In [1]:
import sys
print("sys version:", sys.version)
import pandas as pd
pd.options.display.max_colwidth
print("pandas version:", pd.__version__)

sys version: 3.7.1 (default, Dec 10 2018, 22:54:23) [MSC v.1915 64 bit (AMD64)]
pandas version: 0.23.4


# import

### products

In [2]:
prod = pd.read_csv('data/HS6Description2016.csv', encoding = "ISO-8859-1", dtype=str)
importers = pd.read_csv('data/MajorImportersbyHS62016.csv', encoding = "ISO-8859-1", dtype=str)

In [3]:
prod.drop('DESCRIPTION_FRA',axis=1, inplace=True)
prod.columns = ["hs6", "product"]
prod.set_index('hs6', inplace=True)

In [4]:
prod.tail()

Unnamed: 0_level_0,product
hs6,Unnamed: 1_level_1
970200,"Original Engravings, Prints And Lithographs"
970300,Original Sculptures And Statuary In Any Material
970400,Used Postage Or Revenue Stamps And The Like Or...
970500,"Collections, Collector`S Pieces Of Various Sci..."
970600,Antiques Of An Age Exceeding One Hundred Years


In [5]:
print(prod[prod.index=="970500"]['product'])

hs6
970500    Collections, Collector`S Pieces Of Various Sci...
Name: product, dtype: object


In [6]:
prod.shape

(5121, 1)

In [7]:
prod.to_pickle("data/products.pkl")

### importers_products

In [8]:
importers.drop("PROVINCE_FRA", axis=1, inplace=True)
importers.drop("DATA_YEAR-ANNÉE_DES_DONNÉES",axis=1, inplace=True)
importers.columns = ["hs6", "importer", "city", "province", "postalcode"]
importers["importer"] = importers["importer"].str.upper()
importers.set_index(["importer", "hs6"], inplace=True)

In [9]:
importers.head()

Unnamed: 0_level_0,Unnamed: 1_level_0,city,province,postalcode
importer,hs6,Unnamed: 2_level_1,Unnamed: 3_level_1,Unnamed: 4_level_1
9072-9435 QUEBEC INC.,10121,Saint-Marc-sur-Richelieu,Quebec,J0L 2E0
CAMELOT STABLES,10121,Delta,British Columbia,V4K 1S9
COUNTRY LANE FARM,10121,Delta,British Columbia,V4K 3N2
FOXTRAIL FARMS,10121,Okotoks,Alberta,T1S 1A1
HOERDT'S HOT SHOT SERVICE LTD.,10121,Beaumont,Alberta,T4X 1H9


In [11]:
importers.shape

(108900, 3)

In [12]:
importers.to_pickle("data/importers_products.pkl")

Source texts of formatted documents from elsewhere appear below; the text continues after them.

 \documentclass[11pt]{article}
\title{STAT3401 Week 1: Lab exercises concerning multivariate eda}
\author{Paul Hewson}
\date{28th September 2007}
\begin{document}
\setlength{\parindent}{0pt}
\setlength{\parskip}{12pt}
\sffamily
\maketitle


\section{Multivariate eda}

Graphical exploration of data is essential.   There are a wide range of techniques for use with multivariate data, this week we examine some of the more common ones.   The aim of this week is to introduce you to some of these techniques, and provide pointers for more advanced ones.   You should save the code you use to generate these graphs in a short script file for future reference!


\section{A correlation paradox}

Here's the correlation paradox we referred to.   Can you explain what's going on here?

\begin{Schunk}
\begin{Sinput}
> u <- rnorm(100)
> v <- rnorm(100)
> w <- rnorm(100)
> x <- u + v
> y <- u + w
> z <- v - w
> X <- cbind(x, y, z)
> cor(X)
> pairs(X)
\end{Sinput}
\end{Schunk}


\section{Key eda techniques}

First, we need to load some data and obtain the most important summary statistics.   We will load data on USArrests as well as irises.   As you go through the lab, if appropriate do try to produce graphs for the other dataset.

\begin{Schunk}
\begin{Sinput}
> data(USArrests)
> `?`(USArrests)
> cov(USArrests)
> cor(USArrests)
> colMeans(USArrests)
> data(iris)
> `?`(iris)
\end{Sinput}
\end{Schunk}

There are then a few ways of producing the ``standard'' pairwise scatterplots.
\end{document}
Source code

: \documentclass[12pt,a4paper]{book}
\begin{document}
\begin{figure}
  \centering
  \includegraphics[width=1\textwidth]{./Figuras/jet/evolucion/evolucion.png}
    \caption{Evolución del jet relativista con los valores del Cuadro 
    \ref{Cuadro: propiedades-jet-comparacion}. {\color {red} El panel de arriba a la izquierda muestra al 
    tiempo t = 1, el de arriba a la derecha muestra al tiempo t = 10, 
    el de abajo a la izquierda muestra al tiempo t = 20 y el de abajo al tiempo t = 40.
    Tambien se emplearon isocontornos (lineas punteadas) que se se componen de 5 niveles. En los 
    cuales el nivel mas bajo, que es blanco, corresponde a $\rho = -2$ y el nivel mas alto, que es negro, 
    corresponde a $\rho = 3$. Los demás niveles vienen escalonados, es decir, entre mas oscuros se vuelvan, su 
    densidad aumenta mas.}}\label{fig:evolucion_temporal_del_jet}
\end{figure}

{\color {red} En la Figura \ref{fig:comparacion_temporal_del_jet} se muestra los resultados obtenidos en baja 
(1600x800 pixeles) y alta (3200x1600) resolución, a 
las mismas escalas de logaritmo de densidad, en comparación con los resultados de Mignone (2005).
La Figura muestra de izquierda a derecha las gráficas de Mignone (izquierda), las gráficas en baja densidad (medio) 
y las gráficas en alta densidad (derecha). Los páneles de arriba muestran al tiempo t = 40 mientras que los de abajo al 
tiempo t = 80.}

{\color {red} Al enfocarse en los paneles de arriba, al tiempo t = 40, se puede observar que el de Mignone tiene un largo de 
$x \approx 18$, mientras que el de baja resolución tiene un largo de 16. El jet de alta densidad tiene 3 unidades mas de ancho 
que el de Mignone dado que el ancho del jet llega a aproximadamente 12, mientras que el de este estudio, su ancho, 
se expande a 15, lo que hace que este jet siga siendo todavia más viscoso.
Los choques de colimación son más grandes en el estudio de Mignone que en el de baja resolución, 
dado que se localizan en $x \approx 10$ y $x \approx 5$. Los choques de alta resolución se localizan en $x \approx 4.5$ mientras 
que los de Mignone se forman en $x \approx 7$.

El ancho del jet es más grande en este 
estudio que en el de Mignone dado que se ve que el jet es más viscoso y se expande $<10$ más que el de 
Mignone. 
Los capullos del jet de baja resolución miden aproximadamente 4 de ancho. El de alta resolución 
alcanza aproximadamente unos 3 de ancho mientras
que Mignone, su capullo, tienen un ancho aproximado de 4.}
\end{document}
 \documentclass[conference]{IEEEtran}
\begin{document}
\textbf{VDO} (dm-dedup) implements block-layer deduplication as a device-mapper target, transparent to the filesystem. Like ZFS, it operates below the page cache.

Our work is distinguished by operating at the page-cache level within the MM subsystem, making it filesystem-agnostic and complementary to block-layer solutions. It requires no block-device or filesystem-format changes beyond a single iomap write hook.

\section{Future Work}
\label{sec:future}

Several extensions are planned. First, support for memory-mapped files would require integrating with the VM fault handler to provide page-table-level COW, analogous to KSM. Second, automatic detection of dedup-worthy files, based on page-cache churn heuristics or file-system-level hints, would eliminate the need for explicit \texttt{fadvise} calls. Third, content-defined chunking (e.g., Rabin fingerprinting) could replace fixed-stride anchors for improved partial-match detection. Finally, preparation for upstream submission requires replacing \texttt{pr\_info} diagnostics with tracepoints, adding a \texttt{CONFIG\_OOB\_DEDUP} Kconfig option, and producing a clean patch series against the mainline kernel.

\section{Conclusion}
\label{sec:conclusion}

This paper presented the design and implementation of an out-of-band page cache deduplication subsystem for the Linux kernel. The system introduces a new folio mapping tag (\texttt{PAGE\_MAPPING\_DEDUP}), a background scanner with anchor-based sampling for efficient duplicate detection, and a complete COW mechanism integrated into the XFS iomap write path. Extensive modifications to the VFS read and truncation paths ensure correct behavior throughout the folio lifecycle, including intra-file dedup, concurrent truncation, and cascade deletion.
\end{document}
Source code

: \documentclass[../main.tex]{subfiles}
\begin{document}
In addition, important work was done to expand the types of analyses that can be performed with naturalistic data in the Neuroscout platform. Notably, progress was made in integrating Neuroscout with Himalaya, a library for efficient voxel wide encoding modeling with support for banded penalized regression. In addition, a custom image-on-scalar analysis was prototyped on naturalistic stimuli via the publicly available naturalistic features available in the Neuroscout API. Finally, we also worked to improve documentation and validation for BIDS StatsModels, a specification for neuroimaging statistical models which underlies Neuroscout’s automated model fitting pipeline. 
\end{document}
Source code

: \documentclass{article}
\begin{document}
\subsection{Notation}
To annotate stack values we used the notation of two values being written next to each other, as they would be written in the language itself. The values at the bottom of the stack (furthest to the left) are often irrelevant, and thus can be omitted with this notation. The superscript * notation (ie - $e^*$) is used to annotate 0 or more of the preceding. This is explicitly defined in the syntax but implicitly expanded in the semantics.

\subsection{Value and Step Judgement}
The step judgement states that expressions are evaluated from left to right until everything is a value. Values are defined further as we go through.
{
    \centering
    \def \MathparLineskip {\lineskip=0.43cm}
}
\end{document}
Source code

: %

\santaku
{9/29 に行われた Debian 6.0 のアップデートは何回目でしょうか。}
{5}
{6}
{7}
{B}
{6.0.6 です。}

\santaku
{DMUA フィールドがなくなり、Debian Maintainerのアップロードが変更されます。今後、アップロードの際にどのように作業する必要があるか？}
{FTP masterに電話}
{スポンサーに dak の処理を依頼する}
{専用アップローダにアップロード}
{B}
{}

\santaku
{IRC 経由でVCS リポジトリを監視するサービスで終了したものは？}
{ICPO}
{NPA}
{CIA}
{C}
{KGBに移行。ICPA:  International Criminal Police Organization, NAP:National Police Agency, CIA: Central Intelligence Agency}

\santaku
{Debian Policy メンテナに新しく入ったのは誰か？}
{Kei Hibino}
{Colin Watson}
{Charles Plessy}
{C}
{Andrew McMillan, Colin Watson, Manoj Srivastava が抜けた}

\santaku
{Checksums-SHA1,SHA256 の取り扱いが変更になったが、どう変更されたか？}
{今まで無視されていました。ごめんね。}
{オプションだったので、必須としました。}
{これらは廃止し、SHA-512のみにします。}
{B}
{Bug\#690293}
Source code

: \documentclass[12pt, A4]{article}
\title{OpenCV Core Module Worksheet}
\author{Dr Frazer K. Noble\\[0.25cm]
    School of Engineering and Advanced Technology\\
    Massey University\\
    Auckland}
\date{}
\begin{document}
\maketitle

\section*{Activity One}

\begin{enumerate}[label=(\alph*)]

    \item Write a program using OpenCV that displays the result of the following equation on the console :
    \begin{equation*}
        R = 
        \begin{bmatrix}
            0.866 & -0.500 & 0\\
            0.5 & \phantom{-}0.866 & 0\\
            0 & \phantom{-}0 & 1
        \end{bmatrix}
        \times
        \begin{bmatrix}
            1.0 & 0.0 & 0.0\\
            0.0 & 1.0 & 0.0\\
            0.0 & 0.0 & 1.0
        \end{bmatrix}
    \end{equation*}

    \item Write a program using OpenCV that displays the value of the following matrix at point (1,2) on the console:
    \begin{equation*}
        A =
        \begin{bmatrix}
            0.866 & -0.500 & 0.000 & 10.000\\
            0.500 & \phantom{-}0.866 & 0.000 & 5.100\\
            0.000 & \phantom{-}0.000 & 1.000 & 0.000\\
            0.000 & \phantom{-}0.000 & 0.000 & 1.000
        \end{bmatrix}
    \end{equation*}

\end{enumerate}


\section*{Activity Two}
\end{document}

# Create similarity matrix

In [None]:
sim_matrix = importers.sort_index().reset_index()[["importer", "hs6"]]
sim_matrix["_agg"] = 1

In [None]:
print("unique importers:", sim_matrix.importer.nunique())

In [None]:
%%time
sim_matrix = sim_matrix.pivot_table(index="importer", columns="hs6", values="_agg", aggfunc=min)

In [None]:
sim_matrix.iloc[0:5, -5:]

In [None]:
# number of importers who imported 970600?
sim_matrix[sim_matrix["970600"]==1].index.size

In [None]:
from scipy.spatial.distance import pdist,squareform

In [None]:
def build_matrix(data, metric):
    return pd.DataFrame(squareform(pdist(data, metric=metric)))

In [None]:
%%time
dist_matrix = build_matrix(data=sim_matrix.fillna(0), metric='jaccard')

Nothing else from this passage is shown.